### [ASSIGNED TASK]
Copy out every line in the entries below that includes "begin".

Document images with source code:
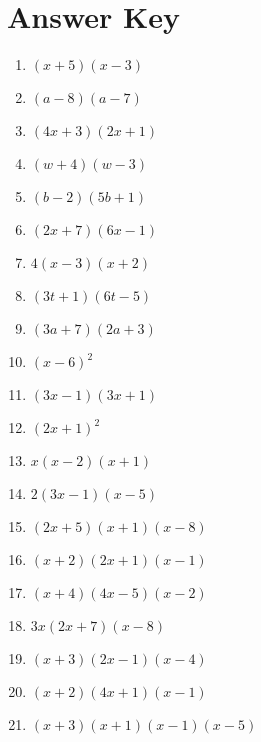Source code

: \newpage

\section{Answer Key}

\begin{enumerate}
	\item $(x+5)(x-3)$
    \item $(a-8)(a-7)$
    \item $(4x+3)(2x+1)$
    \item $(w+4)(w-3)$
	\item $(b-2)(5b+1)$
    \item $(2x+7)(6x-1)$
    \item $4(x-3)(x+2)$
    \item $(3t+1)(6t-5)$
    \item $(3a+7)(2a+3)$
    \item $(x-6)^2$
    \item $(3x-1)(3x+1)$
    \item $(2x+1)^2$
    \item $x(x-2)(x+1)$
    \item $2(3x-1)(x-5)$
    \item $(2x+5)(x+1)(x-8)$
    \item $(x+2)(2x+1)(x-1)$
    \item $(x+4)(4x-5)(x-2)$
    \item $3x(2x+7)(x-8)$
    
    \item $(x+3)(2x-1)(x-4)$
    \item $(x+2)(4x+1)(x-1)$
    \item $(x+3)(x+1)(x-1)(x-5)$
\end{enumerate}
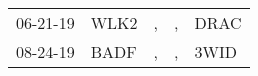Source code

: \begin{supertabular}{lllll}
 06-21-19 &  WLK2 &  , &  , &  DRAC \\
 08-24-19 &  BADF &  , &  , &  3WID \\
\end{supertabular}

### [RESPONSE AREA]
\begin{enumerate}
: \begin{supertabular}{lllll}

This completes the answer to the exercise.